Encor une fois je ne crois point du tout qu'on ouvre vos lettres à la poste, encor moins qu'on vous les envoye décachetées.

En tout cas si quelqu'un se divertit à ce manége il verra que vous devez avoir reçu par le carosse de Strasbourg il y a deux mois un exemplaire d'une de vos éditions du Siècle de Louis 14, corrigé et augmenté, suivant le désir que vous m'avez témoigné de réimprimer cet ouvrage approuvé du ministère, et réimprimé vingt fois en Europe.

Il verra que vous ne m'avez pas accusé la réception du paquet.

Il verra que votre édition fourmille de fautes, et que je n'ay pas eu le temps de les corriger touttes, qu'ainsi vous avez besoin d'un correcteur.

Il verra qu'au chapitre 25, il faut Armand de Conty, cousin du grand Condé et non pas petit neveu.

Il verra qu'au commencement du chapitre 19 il faut ôter ces mots l'entrée de la mer est inaccessible aux grands vaissaux et mettre à la place il n'y a point de port.

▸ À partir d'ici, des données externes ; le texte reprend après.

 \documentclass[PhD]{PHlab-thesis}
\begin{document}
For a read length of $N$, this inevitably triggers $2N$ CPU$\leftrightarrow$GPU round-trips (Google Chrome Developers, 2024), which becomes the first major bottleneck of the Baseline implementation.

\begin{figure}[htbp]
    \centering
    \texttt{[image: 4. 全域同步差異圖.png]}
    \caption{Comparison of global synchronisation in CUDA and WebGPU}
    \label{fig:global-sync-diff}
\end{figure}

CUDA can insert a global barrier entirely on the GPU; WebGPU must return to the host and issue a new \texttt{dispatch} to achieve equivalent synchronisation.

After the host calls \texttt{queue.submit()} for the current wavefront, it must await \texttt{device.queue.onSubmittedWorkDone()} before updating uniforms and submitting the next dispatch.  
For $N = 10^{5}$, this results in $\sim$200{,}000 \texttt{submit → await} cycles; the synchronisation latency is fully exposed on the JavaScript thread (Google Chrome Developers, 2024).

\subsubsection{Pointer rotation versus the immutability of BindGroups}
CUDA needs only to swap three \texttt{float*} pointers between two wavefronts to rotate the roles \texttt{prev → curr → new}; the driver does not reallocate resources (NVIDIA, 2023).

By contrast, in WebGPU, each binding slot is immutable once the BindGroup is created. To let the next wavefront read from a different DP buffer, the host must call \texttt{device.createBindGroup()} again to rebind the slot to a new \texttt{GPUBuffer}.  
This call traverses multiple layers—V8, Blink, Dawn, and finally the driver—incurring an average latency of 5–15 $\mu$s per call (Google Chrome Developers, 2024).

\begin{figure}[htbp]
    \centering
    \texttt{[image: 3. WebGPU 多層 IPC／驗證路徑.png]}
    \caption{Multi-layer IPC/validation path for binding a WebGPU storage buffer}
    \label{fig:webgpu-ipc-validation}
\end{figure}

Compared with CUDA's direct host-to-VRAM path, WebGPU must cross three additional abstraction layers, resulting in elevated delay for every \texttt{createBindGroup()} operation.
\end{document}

Il verra qu'au chapitre 16, au lieu de ces mots le prince de Conti fut élu par le plus grand nombre il faut Louis François prince de Conti fut Elu par le plus grand nombre.

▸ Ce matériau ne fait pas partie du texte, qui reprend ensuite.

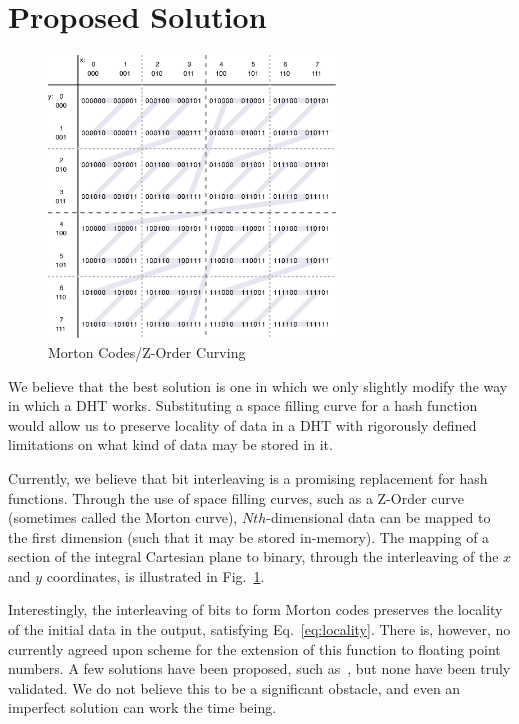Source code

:\documentclass[10pt]{IEEEtran}
\begin{document}
\section{Proposed Solution}
\begin{figure}[!t]
\centering
\includegraphics[width=3in]{ZCurve}
\caption{Morton Codes/Z-Order Curving}
\label{fig_MCode}
\end{figure}

\par We believe that the best solution is one in which we only slightly modify the way in which a DHT works. Substituting a space filling curve for a hash function would allow us to preserve locality of data in a DHT with rigorously defined limitations on what kind of data may be stored in it.

\par Currently, we believe that bit interleaving is a promising replacement for hash functions. Through the use of space filling curves, such as a Z-Order curve (sometimes called the Morton curve), $Nth$-dimensional data can be mapped to the first dimension (such that it may be stored in-memory). The mapping of a section of the integral Cartesian plane to binary, through the interleaving of the $x$ and $y$ coordinates, is illustrated in Fig.~\ref{fig_MCode}.

\par Interestingly, the interleaving of bits to form Morton codes preserves the locality of the initial data in the output, satisfying Eq.~\ref{eq:locality}. There is, however, no currently agreed upon scheme for the extension of this function to floating point numbers. A few solutions have been proposed, such as~\cite{Connor:2010eq}, but none have been truly validated. We do not believe this to be a significant obstacle, and even an imperfect solution can work the time being.
\end{document}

Il verra que ces corrections sont nécessaires, si vous voulez faire une édition nouvelle comme vous me l'aviez mandé.

Il apprendra de plus que M. Fleur n'a point reçu mon ballot de livres que vous dites avoir envoyé.

Il saura que vous êtes le plus négligent de tous les hommes pour vos amis, et peutêtre pour vos vrais intérêts, et que malgré tout cela j'ay baucoup d'amitié pour vous.